■ WHAT THIS TASK INVOLVES ■
Give back exactly the lines of the entries below from the line with "operations (3 ops)" to the line with "- Rulează 2", inclusive, and only those.

■ GIVEN ENTRIES ■
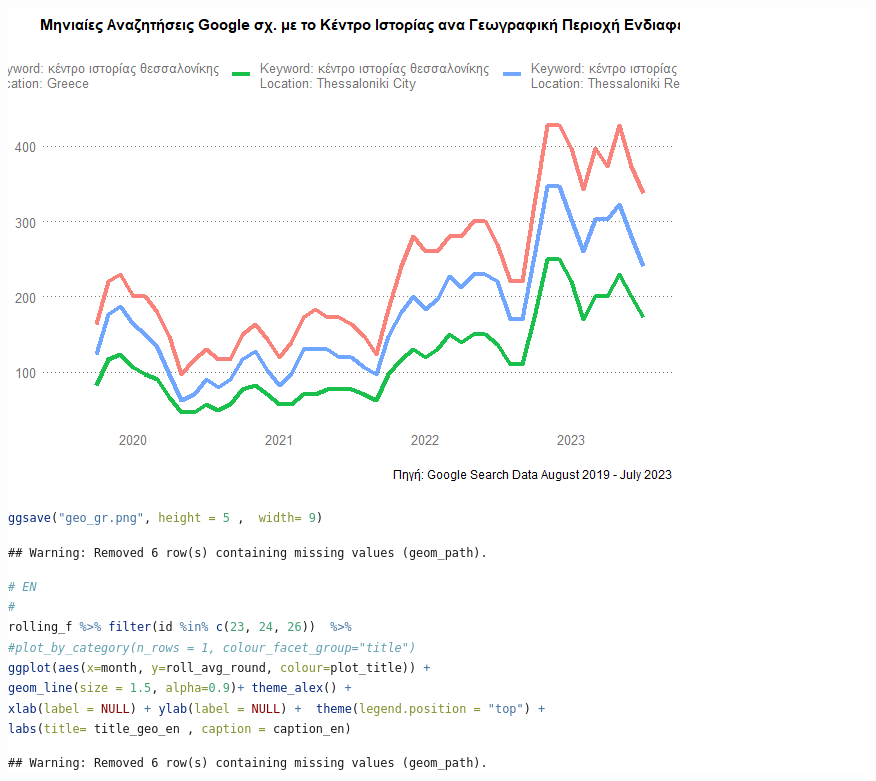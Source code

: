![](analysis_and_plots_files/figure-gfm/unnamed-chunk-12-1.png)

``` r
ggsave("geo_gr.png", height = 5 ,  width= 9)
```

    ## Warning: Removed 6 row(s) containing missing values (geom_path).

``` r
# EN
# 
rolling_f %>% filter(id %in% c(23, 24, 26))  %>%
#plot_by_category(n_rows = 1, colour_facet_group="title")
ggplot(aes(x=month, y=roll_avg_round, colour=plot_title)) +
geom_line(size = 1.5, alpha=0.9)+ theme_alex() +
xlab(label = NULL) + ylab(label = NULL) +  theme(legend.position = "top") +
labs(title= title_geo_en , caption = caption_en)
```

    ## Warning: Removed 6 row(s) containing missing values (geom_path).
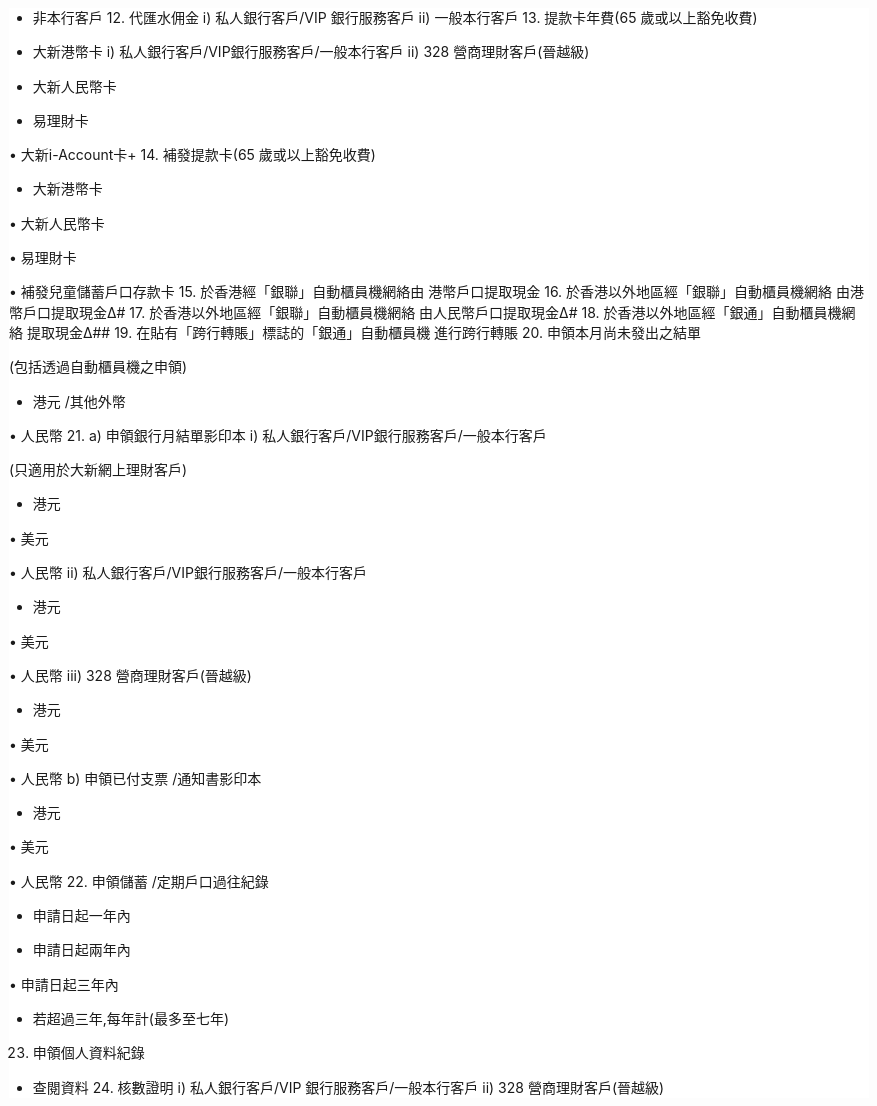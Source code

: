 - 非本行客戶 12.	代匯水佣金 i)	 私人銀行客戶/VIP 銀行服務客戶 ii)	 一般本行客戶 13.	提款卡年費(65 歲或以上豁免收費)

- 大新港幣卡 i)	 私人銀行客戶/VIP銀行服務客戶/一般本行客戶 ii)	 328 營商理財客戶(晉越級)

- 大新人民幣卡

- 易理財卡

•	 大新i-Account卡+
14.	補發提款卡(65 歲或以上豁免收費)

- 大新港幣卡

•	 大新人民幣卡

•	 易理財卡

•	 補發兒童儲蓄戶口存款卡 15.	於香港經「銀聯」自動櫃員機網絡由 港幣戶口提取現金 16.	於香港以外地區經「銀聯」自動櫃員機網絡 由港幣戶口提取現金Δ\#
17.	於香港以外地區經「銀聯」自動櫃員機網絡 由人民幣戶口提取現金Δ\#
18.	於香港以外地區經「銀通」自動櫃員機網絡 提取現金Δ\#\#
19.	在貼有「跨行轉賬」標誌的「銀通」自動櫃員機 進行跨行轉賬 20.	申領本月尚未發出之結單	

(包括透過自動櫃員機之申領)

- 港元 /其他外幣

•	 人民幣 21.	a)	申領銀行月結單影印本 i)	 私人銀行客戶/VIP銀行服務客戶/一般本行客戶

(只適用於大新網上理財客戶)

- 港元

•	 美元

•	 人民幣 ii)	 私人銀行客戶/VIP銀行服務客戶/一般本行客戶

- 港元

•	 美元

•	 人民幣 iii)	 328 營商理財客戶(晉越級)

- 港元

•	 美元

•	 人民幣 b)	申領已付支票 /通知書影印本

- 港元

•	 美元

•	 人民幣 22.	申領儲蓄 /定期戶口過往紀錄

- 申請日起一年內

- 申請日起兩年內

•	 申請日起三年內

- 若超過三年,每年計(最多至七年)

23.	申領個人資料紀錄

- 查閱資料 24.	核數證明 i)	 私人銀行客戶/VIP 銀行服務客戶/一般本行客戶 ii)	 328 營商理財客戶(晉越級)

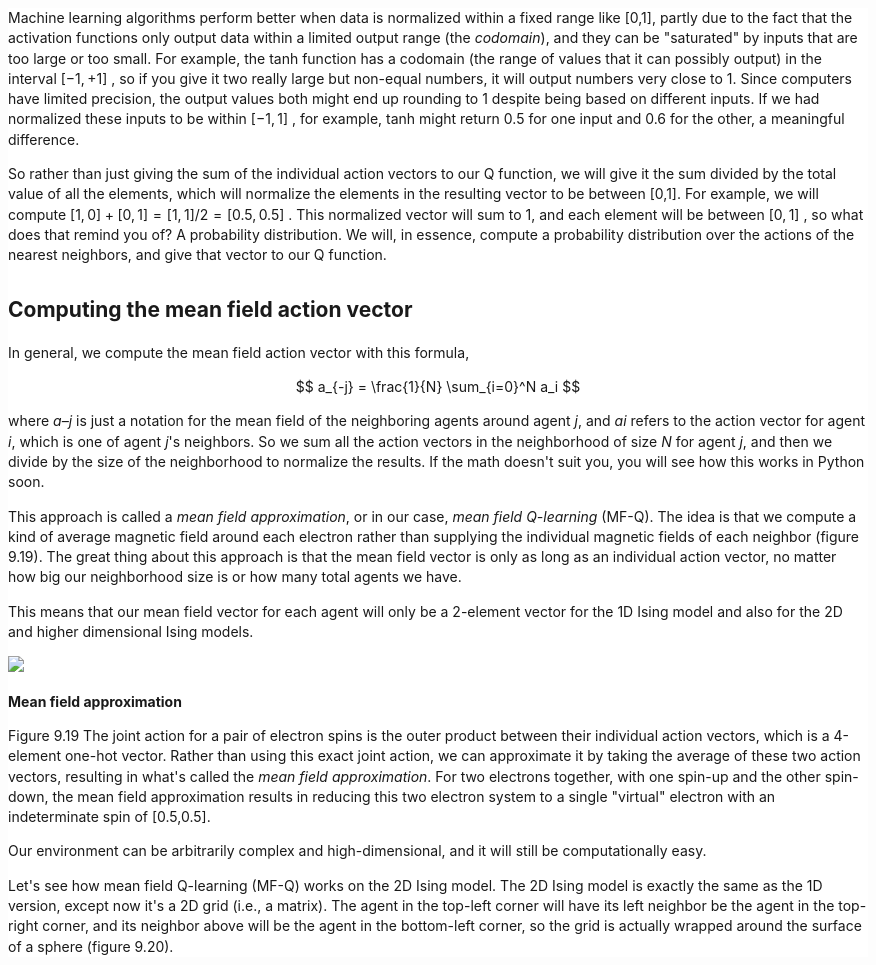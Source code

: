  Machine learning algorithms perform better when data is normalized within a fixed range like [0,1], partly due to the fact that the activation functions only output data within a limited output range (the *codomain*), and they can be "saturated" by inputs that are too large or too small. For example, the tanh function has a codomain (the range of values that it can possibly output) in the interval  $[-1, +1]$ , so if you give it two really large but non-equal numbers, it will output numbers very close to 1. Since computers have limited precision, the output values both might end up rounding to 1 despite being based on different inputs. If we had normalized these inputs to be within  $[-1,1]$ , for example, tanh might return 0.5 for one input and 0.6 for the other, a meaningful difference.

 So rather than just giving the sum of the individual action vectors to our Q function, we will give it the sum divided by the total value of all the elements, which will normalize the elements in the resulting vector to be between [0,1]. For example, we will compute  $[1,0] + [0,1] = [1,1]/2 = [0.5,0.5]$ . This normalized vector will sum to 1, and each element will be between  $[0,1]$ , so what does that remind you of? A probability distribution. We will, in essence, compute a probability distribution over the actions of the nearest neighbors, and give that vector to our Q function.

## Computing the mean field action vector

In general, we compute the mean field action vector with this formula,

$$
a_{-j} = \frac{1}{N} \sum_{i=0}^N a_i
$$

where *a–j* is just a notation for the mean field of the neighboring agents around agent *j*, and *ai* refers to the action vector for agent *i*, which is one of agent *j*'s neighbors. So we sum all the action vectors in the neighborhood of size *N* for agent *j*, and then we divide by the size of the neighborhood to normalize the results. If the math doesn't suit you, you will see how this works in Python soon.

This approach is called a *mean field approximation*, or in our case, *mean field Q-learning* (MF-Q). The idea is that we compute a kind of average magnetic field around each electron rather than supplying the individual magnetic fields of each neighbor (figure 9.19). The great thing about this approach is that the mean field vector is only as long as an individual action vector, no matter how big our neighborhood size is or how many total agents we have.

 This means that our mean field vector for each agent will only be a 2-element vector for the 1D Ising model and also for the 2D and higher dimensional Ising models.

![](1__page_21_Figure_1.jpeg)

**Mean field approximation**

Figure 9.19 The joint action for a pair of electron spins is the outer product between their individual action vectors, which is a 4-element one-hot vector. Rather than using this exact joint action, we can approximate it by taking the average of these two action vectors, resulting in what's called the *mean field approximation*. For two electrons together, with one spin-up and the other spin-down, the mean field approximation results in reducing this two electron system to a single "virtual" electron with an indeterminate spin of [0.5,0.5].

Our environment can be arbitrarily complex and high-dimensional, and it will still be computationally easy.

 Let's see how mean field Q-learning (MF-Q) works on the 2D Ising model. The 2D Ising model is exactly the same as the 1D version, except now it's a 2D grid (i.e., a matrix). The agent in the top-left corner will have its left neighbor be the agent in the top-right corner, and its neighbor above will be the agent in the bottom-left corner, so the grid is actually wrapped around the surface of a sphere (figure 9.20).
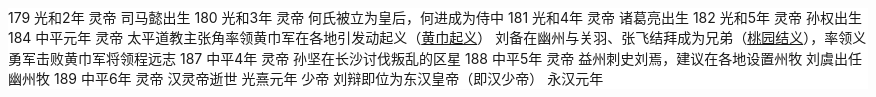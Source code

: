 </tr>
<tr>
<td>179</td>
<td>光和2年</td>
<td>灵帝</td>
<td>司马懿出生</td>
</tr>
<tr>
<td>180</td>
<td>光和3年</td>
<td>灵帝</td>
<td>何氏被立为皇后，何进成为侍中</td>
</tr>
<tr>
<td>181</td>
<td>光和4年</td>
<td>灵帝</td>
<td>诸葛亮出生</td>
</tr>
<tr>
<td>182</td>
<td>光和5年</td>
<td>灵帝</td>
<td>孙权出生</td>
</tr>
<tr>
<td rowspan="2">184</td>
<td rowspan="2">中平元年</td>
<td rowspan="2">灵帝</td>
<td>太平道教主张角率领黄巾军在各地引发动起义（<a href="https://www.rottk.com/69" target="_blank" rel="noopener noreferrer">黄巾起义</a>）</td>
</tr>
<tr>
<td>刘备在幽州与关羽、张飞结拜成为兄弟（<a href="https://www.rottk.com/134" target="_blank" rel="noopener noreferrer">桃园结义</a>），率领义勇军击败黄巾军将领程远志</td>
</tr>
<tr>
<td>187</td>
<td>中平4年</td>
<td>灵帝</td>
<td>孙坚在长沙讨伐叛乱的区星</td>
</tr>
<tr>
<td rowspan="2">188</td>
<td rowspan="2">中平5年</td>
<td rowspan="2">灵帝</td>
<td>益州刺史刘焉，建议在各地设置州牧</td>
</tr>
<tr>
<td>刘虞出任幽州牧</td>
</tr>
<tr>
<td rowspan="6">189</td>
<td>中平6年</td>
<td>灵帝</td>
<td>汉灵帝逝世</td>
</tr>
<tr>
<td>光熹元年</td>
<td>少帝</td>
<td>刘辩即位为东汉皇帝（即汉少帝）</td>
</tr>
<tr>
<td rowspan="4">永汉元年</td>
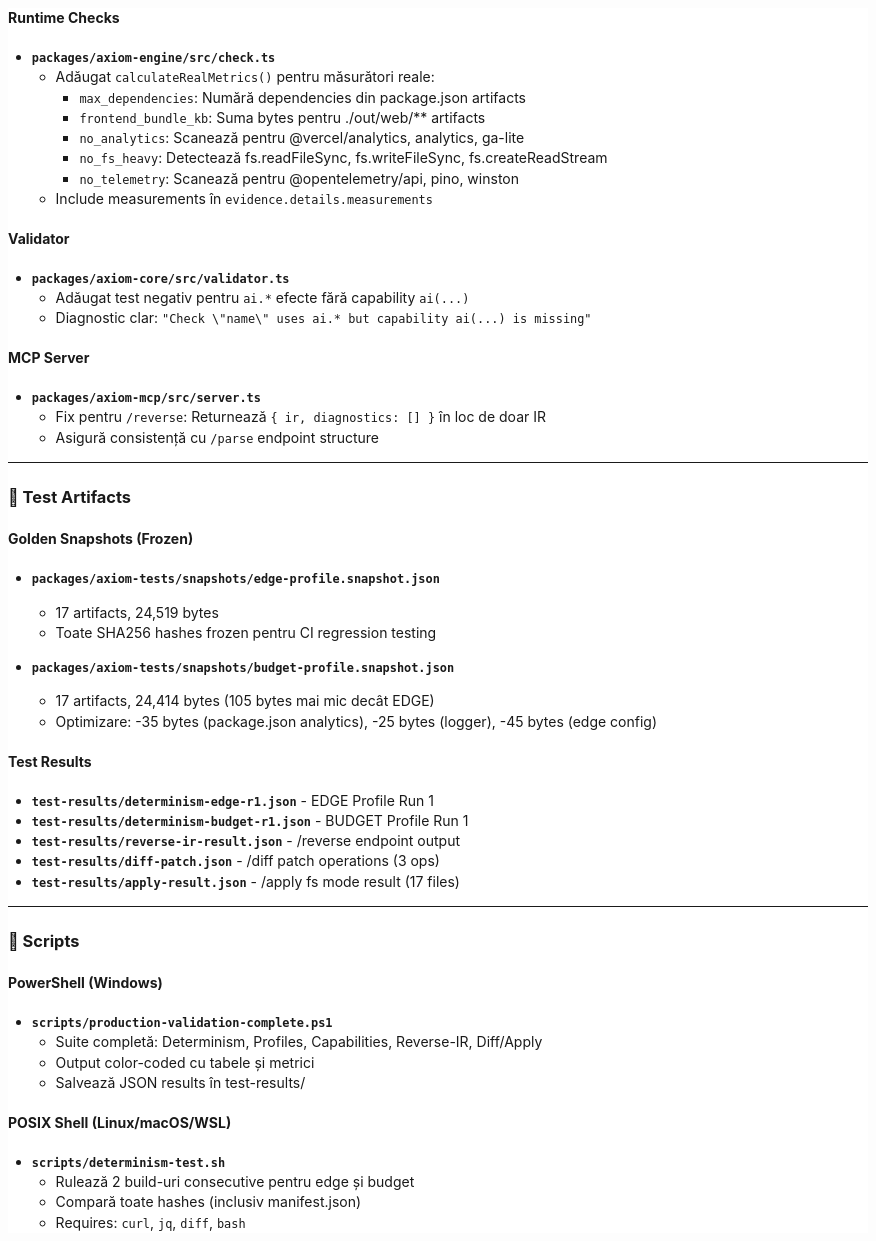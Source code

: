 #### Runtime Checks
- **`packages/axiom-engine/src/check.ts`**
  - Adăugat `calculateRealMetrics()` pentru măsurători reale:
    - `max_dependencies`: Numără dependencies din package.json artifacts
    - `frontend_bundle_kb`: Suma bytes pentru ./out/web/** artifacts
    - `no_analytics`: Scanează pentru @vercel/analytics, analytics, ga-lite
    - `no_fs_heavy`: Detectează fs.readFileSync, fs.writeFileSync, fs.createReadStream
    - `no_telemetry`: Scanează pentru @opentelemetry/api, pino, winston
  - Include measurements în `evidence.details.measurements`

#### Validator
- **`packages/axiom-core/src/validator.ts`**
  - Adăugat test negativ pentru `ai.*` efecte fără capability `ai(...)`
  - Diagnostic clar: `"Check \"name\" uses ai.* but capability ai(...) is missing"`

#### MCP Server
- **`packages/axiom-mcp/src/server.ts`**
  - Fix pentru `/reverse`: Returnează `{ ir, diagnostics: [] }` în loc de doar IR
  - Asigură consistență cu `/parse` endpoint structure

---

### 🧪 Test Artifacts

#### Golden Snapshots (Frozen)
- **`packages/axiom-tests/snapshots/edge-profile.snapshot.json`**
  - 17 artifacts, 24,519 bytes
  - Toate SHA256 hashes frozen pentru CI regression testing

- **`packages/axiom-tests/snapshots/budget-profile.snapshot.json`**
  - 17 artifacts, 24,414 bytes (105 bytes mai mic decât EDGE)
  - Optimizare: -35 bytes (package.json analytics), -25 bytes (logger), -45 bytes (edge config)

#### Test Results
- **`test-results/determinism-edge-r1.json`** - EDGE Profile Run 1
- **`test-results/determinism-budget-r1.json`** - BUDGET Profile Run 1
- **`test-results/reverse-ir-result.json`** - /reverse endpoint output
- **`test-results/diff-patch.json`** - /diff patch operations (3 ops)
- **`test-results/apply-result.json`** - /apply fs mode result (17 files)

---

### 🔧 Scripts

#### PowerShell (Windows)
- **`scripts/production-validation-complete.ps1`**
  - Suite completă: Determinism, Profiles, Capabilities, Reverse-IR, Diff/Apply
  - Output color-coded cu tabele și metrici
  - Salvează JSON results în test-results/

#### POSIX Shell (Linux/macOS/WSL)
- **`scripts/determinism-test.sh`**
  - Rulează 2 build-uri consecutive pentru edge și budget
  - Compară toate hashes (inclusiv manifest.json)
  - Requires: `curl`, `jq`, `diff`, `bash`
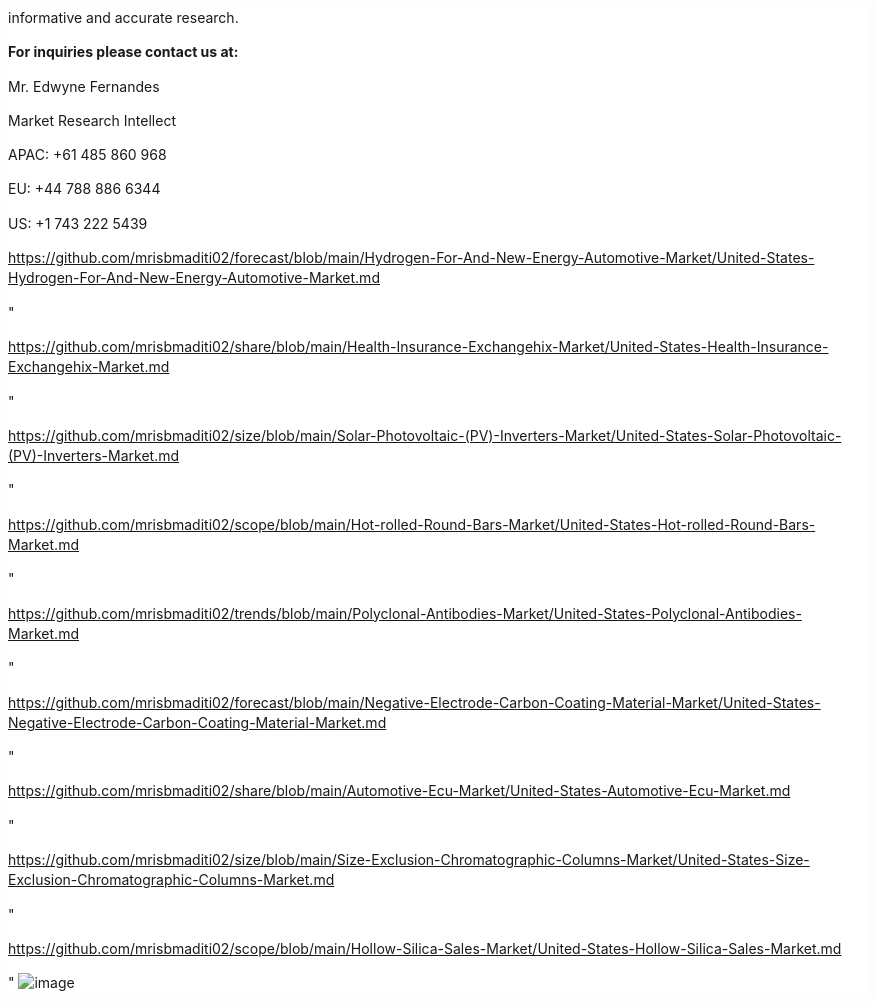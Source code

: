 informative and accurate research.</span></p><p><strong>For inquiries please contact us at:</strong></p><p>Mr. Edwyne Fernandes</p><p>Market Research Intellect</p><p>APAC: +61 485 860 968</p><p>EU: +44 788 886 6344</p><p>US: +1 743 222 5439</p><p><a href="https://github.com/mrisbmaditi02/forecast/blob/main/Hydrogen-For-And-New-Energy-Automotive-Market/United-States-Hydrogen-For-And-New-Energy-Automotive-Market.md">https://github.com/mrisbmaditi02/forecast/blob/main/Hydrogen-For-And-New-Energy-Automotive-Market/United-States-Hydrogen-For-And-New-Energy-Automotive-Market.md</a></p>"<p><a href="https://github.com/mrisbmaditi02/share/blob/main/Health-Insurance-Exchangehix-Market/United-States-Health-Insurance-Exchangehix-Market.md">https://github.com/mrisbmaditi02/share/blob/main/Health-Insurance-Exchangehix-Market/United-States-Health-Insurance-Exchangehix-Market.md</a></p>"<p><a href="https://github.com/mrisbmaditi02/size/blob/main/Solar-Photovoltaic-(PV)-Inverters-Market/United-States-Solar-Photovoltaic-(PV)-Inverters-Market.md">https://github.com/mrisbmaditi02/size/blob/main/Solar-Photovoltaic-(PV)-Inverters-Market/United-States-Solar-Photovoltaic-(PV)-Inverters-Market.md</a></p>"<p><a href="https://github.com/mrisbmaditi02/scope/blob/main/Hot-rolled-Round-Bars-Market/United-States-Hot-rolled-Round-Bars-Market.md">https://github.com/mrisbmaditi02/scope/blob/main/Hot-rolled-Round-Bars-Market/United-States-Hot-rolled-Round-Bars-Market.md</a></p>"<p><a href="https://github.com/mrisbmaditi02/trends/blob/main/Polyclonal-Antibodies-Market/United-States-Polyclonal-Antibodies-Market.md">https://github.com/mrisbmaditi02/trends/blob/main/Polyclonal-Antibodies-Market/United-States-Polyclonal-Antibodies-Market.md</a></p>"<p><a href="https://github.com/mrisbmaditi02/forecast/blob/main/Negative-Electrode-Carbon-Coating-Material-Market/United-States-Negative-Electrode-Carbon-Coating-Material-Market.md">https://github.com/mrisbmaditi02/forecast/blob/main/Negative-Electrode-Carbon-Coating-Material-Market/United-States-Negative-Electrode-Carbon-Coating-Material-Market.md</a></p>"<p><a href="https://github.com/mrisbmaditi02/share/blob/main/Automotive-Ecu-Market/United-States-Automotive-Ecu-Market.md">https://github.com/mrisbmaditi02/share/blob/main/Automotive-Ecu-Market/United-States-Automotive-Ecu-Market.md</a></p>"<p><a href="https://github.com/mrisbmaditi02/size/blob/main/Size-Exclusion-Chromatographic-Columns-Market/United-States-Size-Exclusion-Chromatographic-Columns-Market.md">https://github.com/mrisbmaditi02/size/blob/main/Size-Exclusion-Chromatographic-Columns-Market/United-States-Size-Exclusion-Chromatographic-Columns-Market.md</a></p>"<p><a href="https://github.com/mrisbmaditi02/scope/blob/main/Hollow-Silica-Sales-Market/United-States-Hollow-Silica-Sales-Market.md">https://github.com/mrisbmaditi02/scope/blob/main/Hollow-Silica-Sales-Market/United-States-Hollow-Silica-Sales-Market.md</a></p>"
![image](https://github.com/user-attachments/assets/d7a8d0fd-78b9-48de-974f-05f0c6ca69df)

■ ANSWER FOR THIS EXERCISE ■
- **`test-results/diff-patch.json`** - /diff patch operations (3 ops)
- **`test-results/apply-result.json`** - /apply fs mode result (17 files)

---

### 🔧 Scripts

#### PowerShell (Windows)
- **`scripts/production-validation-complete.ps1`**
  - Suite completă: Determinism, Profiles, Capabilities, Reverse-IR, Diff/Apply
  - Output color-coded cu tabele și metrici
  - Salvează JSON results în test-results/

#### POSIX Shell (Linux/macOS/WSL)
- **`scripts/determinism-test.sh`**
  - Rulează 2 build-uri consecutive pentru edge și budget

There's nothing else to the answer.